**WHAT YOU WILL DO:** In the records below, find the lines that include "hline" and copy each.

**Dataset entries:**
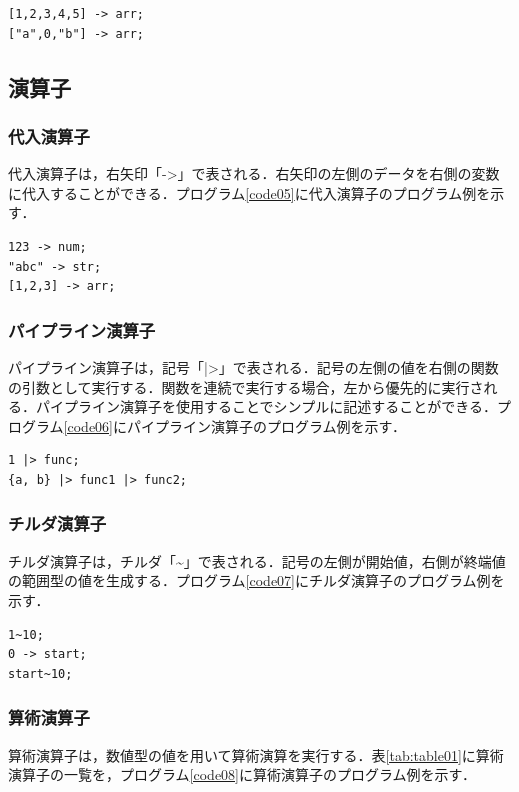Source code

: \documentclass[10pt,a4j]{ltjsarticle}
\begin{document}
\begin{lstlisting}[caption=範囲型のプログラム例, label=code04]
[1,2,3,4,5] -> arr;
["a",0,"b"] -> arr;
\end{lstlisting}

\subsection{演算子}
\subsubsection{代入演算子}
代入演算子は，右矢印「->」で表される．右矢印の左側のデータを右側の変数に代入することができる．プログラム\ref{code05}に代入演算子のプログラム例を示す．

\begin{lstlisting}[caption=代入演算子のプログラム例, label=code05]
123 -> num;
"abc" -> str;
[1,2,3] -> arr;
\end{lstlisting}

\subsubsection{パイプライン演算子}
パイプライン演算子は，記号「|>」で表される．記号の左側の値を右側の関数の引数として実行する．関数を連続で実行する場合，左から優先的に実行される．パイプライン演算子を使用することでシンプルに記述することができる．プログラム\ref{code06}にパイプライン演算子のプログラム例を示す．

\begin{lstlisting}[caption=パイプライン演算子のプログラム例, label=code06]
1 |> func;
{a, b} |> func1 |> func2;
\end{lstlisting}

\subsubsection{チルダ演算子}
チルダ演算子は，チルダ「\textasciitilde」で表される．記号の左側が開始値，右側が終端値の範囲型の値を生成する．プログラム\ref{code07}にチルダ演算子のプログラム例を示す．

\begin{lstlisting}[caption=チルダ演算子のプログラム例, label=code07]
1~10;
0 -> start;
start~10;
\end{lstlisting}

\subsubsection{算術演算子}
算術演算子は，数値型の値を用いて算術演算を実行する．表\ref{tab:table01}に算術演算子の一覧を，プログラム\ref{code08}に算術演算子のプログラム例を示す．
\end{document}
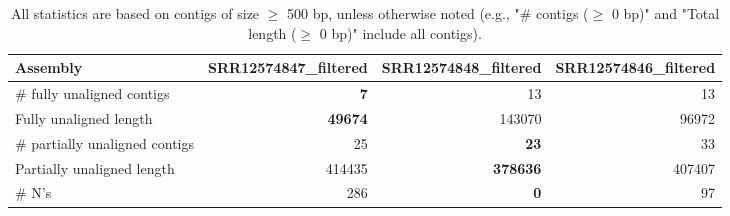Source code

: \documentclass[12pt,a4paper]{article}
\begin{document}
\begin{table}[ht]
\begin{center}
\caption{All statistics are based on contigs of size $\geq$ 500 bp, unless otherwise noted (e.g., "\# contigs ($\geq$ 0 bp)" and "Total length ($\geq$ 0 bp)" include all contigs).}
\begin{tabular}{|l*{3}{|r}|}
\hline
Assembly & SRR12574847\_filtered & SRR12574848\_filtered & SRR12574846\_filtered \\ \hline
\# fully unaligned contigs & {\bf 7} & 13 & 13 \\ \hline
Fully unaligned length & {\bf 49674} & 143070 & 96972 \\ \hline
\# partially unaligned contigs & 25 & {\bf 23} & 33 \\ \hline
Partially unaligned length & 414435 & {\bf 378636} & 407407 \\ \hline
\# N's & 286 & {\bf 0} & 97 \\ \hline
\end{tabular}
\end{center}
\end{table}
\end{document}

**SOLVED EXERCISE:**
\hline
Assembly & SRR12574847\_filtered & SRR12574848\_filtered & SRR12574846\_filtered \\ \hline
\# fully unaligned contigs & {\bf 7} & 13 & 13 \\ \hline
Fully unaligned length & {\bf 49674} & 143070 & 96972 \\ \hline
\# partially unaligned contigs & 25 & {\bf 23} & 33 \\ \hline
Partially unaligned length & 414435 & {\bf 378636} & 407407 \\ \hline
\# N's & 286 & {\bf 0} & 97 \\ \hline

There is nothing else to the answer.